> **Exercise description**: Scan the listing that follows and report how many lines contain "website". Write the number alone.

> **Data to process**:

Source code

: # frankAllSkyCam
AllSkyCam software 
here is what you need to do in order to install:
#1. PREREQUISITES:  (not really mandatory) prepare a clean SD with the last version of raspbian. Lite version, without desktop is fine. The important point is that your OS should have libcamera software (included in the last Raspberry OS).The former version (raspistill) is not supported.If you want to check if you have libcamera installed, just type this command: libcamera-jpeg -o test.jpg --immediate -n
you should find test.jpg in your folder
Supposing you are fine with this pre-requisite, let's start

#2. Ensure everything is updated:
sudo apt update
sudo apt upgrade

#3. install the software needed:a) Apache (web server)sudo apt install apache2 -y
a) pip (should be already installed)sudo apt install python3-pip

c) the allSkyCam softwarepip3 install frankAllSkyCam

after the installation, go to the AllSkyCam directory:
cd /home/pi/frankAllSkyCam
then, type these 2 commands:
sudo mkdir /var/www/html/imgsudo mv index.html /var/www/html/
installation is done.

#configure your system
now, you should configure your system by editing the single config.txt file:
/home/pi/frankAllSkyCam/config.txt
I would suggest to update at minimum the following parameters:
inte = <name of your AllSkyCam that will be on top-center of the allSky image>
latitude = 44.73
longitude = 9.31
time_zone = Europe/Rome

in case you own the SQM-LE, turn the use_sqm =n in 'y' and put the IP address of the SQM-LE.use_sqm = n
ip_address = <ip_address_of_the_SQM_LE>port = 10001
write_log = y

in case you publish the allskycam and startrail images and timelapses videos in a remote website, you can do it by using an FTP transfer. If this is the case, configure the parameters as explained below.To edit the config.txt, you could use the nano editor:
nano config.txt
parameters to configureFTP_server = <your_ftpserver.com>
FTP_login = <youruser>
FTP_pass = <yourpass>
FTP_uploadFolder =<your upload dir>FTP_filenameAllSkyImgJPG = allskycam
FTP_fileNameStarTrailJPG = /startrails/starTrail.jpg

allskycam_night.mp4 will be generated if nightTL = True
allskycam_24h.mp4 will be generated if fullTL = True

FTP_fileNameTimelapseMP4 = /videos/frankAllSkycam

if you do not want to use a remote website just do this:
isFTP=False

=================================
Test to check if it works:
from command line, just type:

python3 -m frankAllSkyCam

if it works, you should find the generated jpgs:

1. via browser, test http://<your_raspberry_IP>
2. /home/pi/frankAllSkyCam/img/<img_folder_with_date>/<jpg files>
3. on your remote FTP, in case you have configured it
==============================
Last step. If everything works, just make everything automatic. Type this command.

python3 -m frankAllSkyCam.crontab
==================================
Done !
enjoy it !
--
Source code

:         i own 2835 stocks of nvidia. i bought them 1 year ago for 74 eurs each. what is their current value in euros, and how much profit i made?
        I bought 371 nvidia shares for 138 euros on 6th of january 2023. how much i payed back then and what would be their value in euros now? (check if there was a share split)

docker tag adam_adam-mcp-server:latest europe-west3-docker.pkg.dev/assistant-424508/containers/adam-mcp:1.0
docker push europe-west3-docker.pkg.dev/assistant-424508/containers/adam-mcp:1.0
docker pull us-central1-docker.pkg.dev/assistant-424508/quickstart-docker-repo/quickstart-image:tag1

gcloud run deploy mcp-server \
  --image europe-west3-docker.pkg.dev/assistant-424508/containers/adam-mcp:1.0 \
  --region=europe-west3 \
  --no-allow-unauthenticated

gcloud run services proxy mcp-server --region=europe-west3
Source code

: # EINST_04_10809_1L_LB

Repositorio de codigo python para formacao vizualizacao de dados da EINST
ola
...
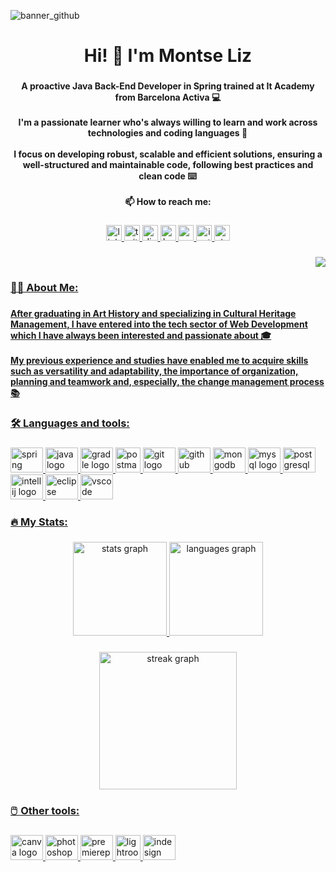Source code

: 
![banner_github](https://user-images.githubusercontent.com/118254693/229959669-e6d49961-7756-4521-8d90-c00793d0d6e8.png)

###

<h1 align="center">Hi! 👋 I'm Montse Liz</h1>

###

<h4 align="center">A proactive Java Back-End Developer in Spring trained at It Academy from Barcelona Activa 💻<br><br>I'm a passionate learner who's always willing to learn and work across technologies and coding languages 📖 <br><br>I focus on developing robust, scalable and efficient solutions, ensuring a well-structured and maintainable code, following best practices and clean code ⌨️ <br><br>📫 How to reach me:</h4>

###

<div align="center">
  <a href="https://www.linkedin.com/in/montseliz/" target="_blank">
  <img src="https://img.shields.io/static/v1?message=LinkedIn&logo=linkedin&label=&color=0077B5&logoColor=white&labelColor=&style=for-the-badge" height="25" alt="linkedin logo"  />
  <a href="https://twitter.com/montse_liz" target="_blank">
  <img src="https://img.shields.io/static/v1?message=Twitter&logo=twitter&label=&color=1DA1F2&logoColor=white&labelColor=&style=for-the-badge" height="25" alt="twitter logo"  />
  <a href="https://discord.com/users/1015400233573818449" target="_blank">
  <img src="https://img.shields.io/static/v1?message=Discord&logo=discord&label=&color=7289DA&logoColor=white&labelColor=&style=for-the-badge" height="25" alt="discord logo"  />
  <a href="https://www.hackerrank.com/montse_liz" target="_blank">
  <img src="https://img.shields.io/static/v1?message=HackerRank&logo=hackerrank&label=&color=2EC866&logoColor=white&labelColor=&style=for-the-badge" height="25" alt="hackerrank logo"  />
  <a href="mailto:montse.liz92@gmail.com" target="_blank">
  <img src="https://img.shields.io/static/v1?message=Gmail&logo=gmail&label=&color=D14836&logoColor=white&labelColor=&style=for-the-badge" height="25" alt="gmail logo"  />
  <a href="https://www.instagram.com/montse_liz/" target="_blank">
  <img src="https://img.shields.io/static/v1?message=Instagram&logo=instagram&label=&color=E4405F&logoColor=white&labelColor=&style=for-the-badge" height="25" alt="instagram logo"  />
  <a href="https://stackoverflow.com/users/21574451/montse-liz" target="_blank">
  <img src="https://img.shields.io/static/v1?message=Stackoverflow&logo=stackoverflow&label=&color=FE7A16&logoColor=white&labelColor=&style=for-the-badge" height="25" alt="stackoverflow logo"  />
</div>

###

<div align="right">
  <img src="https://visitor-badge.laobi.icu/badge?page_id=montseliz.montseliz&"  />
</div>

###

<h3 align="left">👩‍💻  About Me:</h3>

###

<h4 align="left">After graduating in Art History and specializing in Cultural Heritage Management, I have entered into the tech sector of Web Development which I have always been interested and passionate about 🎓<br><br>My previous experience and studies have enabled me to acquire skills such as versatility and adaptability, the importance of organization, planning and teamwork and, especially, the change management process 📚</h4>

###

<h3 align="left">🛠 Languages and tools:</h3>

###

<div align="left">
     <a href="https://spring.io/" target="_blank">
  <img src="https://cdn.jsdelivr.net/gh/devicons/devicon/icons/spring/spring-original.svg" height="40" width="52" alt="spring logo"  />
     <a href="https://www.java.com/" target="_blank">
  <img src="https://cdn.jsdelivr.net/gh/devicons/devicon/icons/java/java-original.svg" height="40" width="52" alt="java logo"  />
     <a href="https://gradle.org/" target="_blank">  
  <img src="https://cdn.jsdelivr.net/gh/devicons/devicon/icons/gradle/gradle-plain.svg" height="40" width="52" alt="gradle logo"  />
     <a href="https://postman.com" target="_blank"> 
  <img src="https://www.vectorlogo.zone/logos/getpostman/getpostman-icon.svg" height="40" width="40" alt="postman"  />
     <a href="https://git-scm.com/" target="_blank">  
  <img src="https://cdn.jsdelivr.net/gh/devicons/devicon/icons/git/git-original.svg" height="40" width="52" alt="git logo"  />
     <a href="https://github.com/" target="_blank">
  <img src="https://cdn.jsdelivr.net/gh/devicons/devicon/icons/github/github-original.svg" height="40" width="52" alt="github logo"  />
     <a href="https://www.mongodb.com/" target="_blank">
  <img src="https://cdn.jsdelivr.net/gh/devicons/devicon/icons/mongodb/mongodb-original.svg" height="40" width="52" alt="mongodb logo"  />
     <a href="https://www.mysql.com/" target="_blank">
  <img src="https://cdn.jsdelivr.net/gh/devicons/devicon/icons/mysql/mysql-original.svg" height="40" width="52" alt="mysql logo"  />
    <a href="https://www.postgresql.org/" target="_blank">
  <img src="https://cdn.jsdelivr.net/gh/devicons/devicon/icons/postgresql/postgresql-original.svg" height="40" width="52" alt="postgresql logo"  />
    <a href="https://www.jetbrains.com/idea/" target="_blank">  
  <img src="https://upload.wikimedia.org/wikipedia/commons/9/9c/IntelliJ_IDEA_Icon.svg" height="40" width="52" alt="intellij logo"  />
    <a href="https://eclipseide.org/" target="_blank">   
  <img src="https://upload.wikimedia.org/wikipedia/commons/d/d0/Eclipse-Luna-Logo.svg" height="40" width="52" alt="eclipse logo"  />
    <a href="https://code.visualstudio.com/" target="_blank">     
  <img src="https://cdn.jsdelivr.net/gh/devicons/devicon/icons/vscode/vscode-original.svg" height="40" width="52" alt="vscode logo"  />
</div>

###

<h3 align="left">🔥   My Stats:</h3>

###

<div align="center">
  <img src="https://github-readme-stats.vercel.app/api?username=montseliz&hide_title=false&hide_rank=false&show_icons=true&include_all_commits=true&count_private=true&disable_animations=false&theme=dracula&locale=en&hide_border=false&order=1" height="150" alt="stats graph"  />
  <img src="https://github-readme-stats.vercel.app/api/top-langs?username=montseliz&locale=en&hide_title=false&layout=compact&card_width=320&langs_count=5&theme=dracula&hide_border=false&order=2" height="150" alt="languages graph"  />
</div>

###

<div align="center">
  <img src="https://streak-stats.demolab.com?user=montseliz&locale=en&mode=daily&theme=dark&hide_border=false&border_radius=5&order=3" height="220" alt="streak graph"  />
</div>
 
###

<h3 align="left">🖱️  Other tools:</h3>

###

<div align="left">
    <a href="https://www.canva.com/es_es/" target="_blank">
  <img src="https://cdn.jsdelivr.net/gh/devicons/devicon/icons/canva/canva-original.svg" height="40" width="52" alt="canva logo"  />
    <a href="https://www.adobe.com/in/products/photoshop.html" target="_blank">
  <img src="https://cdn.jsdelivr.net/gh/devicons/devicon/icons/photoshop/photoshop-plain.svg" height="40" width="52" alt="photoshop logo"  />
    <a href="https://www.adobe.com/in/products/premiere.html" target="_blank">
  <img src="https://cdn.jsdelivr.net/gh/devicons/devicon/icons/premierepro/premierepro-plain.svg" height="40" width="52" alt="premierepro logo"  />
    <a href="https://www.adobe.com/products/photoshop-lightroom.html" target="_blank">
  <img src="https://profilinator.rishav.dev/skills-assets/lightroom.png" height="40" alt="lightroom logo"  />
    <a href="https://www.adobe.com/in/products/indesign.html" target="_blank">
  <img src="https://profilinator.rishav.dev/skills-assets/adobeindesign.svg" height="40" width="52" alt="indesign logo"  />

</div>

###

> **Solution to the exercise**: 2